### EXERCISE
Every line from the one that includes "If recompilation of" to the end of the entries should be written out exactly, with the first and last included.

(Saved entries)
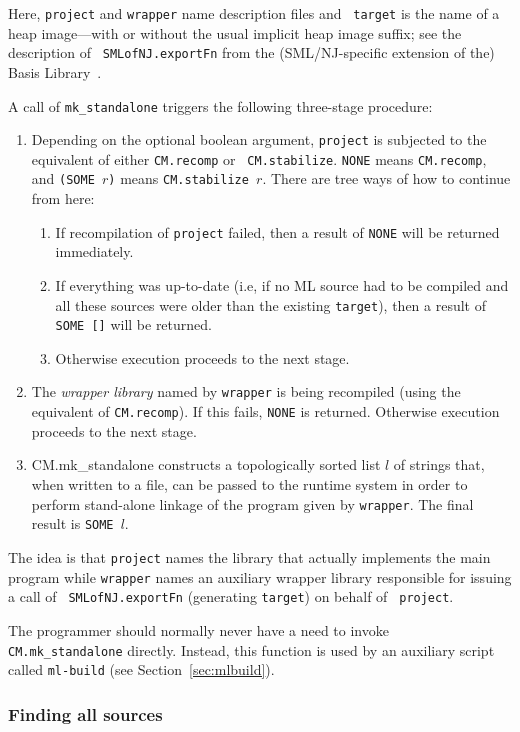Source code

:\documentclass[titlepage,letterpaper]{article}
\begin{document}
Here, {\tt project} and {\tt wrapper} name description files and {\tt
target} is the name of a heap image---with or without the usual
implicit heap image suffix; see the description of {\tt
SMLofNJ.exportFn} from the (SML/NJ-specific extension of the) Basis
Library~\cite{reppy99:basis}.

A call of {\tt mk\_standalone} triggers the following three-stage
procedure:
\begin{enumerate}
\item Depending on the optional boolean argument, {\tt project} is
subjected to the equivalent of either {\tt CM.recomp} or {\tt
CM.stabilize}.  {\tt NONE} means {\tt CM.recomp}, and {\tt (SOME $r$)}
means {\tt CM.stabilize $r$}.
There are tree ways of how to continue from here:
\begin{enumerate}
\item If recompilation of {\tt project}
failed, then a result of {\tt NONE} will be returned immediately.
\item If everything was up-to-date (i.e, if no ML source had to be compiled
and all these sources were older than the existing {\tt target}), then
a result of {\tt SOME []} will be returned.
\item Otherwise execution proceeds to the next stage.
\end{enumerate}
\item The {\em wrapper library} named by {\tt wrapper} is being
recompiled (using the equivalent of {\tt CM.recomp}).  If this
fails, {\tt NONE} is returned.  Otherwise execution proceeds to the
next stage.
\item {CM.mk\_standalone} constructs a topologically sorted list $l$
of strings that, when written to a file, can be passed to the runtime
system in order to perform stand-alone linkage of the program given by
{\tt wrapper}.  The final result is {\tt SOME $l$}.
\end{enumerate}

The idea is that {\tt project} names the library that actually
implements the main program while {\tt wrapper} names an auxiliary
wrapper library responsible for issuing a call of {\tt
SMLofNJ.exportFn} (generating {\tt target}) on behalf of {\tt
project}.

The programmer should normally never have a need to invoke {\tt
CM.mk\_standalone} directly.  Instead, this function is used by an
auxiliary script called {\tt ml-build} (see
Section~\ref{sec:mlbuild}).

\subsubsection{Finding all sources}
\label{sec:makedepend:support}
\end{document}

### RESPONSE FOR THIS EXERCISE
\item If recompilation of {\tt project}
failed, then a result of {\tt NONE} will be returned immediately.
\item If everything was up-to-date (i.e, if no ML source had to be compiled
and all these sources were older than the existing {\tt target}), then
a result of {\tt SOME []} will be returned.
\item Otherwise execution proceeds to the next stage.
\end{enumerate}
\item The {\em wrapper library} named by {\tt wrapper} is being
recompiled (using the equivalent of {\tt CM.recomp}).  If this
fails, {\tt NONE} is returned.  Otherwise execution proceeds to the
next stage.
\item {CM.mk\_standalone} constructs a topologically sorted list $l$
of strings that, when written to a file, can be passed to the runtime
system in order to perform stand-alone linkage of the program given by
{\tt wrapper}.  The final result is {\tt SOME $l$}.
\end{enumerate}

The idea is that {\tt project} names the library that actually
implements the main program while {\tt wrapper} names an auxiliary
wrapper library responsible for issuing a call of {\tt
SMLofNJ.exportFn} (generating {\tt target}) on behalf of {\tt
project}.

The programmer should normally never have a need to invoke {\tt
CM.mk\_standalone} directly.  Instead, this function is used by an
auxiliary script called {\tt ml-build} (see
Section~\ref{sec:mlbuild}).

\subsubsection{Finding all sources}
\label{sec:makedepend:support}
\end{document}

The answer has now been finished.